[Opening Data for analysis section]

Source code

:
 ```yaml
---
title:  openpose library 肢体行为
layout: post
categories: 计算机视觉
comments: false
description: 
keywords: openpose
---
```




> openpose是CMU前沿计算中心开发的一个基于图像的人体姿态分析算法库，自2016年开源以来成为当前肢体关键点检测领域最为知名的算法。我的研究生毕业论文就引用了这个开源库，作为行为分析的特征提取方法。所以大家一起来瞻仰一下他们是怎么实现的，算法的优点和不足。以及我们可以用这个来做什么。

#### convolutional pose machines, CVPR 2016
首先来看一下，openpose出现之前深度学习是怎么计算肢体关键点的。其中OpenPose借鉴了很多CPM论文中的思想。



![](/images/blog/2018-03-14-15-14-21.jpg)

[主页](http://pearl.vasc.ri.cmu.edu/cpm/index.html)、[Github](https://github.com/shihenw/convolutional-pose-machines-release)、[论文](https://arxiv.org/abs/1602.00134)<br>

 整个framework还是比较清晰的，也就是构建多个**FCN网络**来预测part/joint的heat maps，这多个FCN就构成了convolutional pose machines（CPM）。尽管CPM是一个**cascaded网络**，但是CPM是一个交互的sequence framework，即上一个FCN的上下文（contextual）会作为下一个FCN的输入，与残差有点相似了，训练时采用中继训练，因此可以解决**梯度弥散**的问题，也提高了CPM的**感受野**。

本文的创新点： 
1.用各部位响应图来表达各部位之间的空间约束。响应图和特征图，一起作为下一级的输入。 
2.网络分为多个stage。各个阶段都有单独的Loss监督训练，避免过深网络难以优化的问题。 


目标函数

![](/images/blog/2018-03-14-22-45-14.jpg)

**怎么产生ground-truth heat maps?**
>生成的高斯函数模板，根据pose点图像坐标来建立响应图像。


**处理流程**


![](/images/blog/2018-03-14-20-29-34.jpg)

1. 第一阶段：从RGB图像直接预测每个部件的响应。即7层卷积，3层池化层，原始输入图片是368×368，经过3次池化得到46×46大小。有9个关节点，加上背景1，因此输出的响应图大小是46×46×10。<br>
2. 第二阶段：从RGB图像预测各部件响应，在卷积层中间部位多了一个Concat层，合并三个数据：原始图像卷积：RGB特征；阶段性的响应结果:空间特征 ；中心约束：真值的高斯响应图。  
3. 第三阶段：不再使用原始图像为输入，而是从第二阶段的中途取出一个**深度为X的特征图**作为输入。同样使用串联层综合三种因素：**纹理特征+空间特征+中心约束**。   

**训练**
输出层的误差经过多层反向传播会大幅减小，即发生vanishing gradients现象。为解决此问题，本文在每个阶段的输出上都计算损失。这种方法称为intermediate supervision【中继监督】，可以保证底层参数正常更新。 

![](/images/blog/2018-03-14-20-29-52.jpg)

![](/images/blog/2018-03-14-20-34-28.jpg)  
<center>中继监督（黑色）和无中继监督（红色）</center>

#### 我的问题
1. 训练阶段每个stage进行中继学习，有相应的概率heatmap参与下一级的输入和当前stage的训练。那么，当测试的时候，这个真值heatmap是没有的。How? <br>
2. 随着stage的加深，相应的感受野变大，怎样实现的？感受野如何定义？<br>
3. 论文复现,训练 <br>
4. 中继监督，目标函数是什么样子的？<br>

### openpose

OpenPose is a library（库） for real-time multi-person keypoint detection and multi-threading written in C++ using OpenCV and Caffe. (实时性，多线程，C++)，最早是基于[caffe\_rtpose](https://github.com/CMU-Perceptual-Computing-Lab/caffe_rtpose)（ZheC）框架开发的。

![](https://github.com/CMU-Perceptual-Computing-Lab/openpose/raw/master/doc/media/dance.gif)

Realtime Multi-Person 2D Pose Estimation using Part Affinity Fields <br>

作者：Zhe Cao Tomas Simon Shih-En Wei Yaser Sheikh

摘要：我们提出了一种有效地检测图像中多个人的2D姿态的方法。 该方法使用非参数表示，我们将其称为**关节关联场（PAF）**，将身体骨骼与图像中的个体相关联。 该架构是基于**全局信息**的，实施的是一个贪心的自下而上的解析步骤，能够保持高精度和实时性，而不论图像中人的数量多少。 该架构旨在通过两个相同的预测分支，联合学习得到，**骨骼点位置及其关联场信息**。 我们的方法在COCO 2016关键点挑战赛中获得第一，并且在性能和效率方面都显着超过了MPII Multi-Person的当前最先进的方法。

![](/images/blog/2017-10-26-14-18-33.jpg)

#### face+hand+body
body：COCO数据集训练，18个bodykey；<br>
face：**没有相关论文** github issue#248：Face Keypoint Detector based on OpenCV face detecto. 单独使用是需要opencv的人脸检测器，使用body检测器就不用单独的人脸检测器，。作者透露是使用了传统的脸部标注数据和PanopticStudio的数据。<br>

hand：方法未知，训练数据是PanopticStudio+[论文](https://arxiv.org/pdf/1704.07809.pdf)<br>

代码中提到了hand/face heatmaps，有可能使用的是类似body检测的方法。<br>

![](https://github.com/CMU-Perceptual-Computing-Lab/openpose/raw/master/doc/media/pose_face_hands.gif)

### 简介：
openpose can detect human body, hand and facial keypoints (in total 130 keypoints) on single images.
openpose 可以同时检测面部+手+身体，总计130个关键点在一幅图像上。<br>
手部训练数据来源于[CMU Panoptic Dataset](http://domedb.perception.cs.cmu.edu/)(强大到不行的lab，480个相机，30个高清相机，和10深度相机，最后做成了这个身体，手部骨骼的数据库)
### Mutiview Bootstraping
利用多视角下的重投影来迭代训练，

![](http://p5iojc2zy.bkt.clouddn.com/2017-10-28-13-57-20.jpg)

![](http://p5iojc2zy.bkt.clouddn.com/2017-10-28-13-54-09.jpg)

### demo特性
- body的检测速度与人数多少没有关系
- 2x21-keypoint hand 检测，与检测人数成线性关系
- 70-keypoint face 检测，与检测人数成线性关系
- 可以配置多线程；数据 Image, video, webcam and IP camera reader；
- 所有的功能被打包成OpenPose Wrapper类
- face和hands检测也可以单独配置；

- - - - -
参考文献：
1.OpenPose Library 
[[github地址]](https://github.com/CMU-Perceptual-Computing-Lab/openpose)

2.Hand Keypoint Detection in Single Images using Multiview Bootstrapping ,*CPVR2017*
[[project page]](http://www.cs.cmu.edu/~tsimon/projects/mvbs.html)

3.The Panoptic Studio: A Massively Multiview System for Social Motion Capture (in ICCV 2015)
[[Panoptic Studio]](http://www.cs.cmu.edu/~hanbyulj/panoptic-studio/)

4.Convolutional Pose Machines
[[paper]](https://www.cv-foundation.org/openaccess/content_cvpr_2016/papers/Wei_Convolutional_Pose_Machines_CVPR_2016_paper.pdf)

[Closing Data for analysis section]

- _What you have to do_: Search the material for the word "Computing" and copy each line where it occurs.

- _Exercise result_:
OpenPose is a library（库） for real-time multi-person keypoint detection and multi-threading written in C++ using OpenCV and Caffe. (实时性，多线程，C++)，最早是基于[caffe\_rtpose](https://github.com/CMU-Perceptual-Computing-Lab/caffe_rtpose)（ZheC）框架开发的。
![](https://github.com/CMU-Perceptual-Computing-Lab/openpose/raw/master/doc/media/dance.gif)
![](https://github.com/CMU-Perceptual-Computing-Lab/openpose/raw/master/doc/media/pose_face_hands.gif)
[[github地址]](https://github.com/CMU-Perceptual-Computing-Lab/openpose)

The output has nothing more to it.